Vimentin gene expression analysis was performed on transcriptomic and proteomic data-mining platform, Stemformatics web tool (https://www.stemformatics.org, [120]), using publicly available datasets (Additional file 7: Supplementary Table S1, [48,49,50,51,52,53,54,55]) stored in Gene Expression Omnibus (GEO, ncbi), Sequence Read Archive (ncbi), GnomEx (Utah) and ProteomeXchange. Data normalization, transformation and annotation methods are available at Stemformatics documentation (https://www.stemformatics.org/Stemformatics_data_methods.pdf).

Statistical analysis

All the results shown in this work were obtained from experiments replicated at least 3 times. Nuclear volume and sphericity were expressed as median ± SE. To compare the median values (med) of different data sets, we used a hypothesis test computing the p-values as follows [121]:

$$ p-\mathrm{value}=2\left[1-F\left(\frac{\left|{\mathrm{med}}_{\left(\mathrm{g}1\right)}-{\mathrm{med}}_{\left(\mathrm{g}2\right)}\right|}{\sqrt{\upsigma_{\left(\mathrm{g}1\right)}^2+{\upsigma}_{\left(\mathrm{g}2\right)}^2}}\right)\right] $$
(2)

where F is the standard normal distribution and σ2 (g1) and σ2 (g2) represent the variance of each data group. Differences were regarded as significant at p < 0.05.
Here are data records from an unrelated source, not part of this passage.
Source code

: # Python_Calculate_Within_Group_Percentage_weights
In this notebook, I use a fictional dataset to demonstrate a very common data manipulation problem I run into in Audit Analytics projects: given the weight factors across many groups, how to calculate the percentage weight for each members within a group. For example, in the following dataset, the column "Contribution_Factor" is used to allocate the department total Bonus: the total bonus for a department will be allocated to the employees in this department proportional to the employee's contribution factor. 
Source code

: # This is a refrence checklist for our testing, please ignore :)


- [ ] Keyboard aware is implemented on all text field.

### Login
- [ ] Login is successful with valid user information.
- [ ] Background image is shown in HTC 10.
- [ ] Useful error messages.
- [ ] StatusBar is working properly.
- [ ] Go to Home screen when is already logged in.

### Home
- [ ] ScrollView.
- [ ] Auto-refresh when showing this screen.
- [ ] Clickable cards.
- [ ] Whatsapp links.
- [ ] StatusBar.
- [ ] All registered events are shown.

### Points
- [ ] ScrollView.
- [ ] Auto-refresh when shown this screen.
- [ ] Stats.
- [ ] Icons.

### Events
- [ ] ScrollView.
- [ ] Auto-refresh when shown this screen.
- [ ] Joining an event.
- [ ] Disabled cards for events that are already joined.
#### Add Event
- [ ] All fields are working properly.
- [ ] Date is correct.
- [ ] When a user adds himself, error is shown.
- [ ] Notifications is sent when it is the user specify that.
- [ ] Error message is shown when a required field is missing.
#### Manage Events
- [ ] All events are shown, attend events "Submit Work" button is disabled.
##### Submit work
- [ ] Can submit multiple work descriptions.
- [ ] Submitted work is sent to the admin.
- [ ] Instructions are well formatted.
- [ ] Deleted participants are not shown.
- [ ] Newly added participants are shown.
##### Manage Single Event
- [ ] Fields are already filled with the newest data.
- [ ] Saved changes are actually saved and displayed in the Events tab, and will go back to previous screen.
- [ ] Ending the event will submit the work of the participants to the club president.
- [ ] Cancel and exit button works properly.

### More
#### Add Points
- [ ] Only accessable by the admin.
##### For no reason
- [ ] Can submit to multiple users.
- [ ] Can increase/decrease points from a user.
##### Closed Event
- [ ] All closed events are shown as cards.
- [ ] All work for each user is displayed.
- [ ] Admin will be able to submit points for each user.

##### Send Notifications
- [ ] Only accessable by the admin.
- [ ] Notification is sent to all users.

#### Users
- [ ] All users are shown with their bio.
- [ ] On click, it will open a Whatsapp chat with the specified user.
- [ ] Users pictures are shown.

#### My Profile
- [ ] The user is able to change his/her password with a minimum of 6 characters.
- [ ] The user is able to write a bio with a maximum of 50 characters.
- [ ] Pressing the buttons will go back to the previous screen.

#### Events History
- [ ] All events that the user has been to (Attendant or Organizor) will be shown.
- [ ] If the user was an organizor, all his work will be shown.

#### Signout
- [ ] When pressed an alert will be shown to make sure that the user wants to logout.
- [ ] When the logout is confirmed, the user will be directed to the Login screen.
The parameters’ standard errors (SE) and variance were computed by a bootstrap procedure [122].

Experimental results obtained for OCT4 dynamics were expressed as mean ± SEM. Statistical significance between groups was analyzed using linear mixed models (LMM) followed by comparisons between means using the Dunett test, when required. Differences were regarded as significant at p ≤ 0.01. Statistical data analysis was performed using the R software.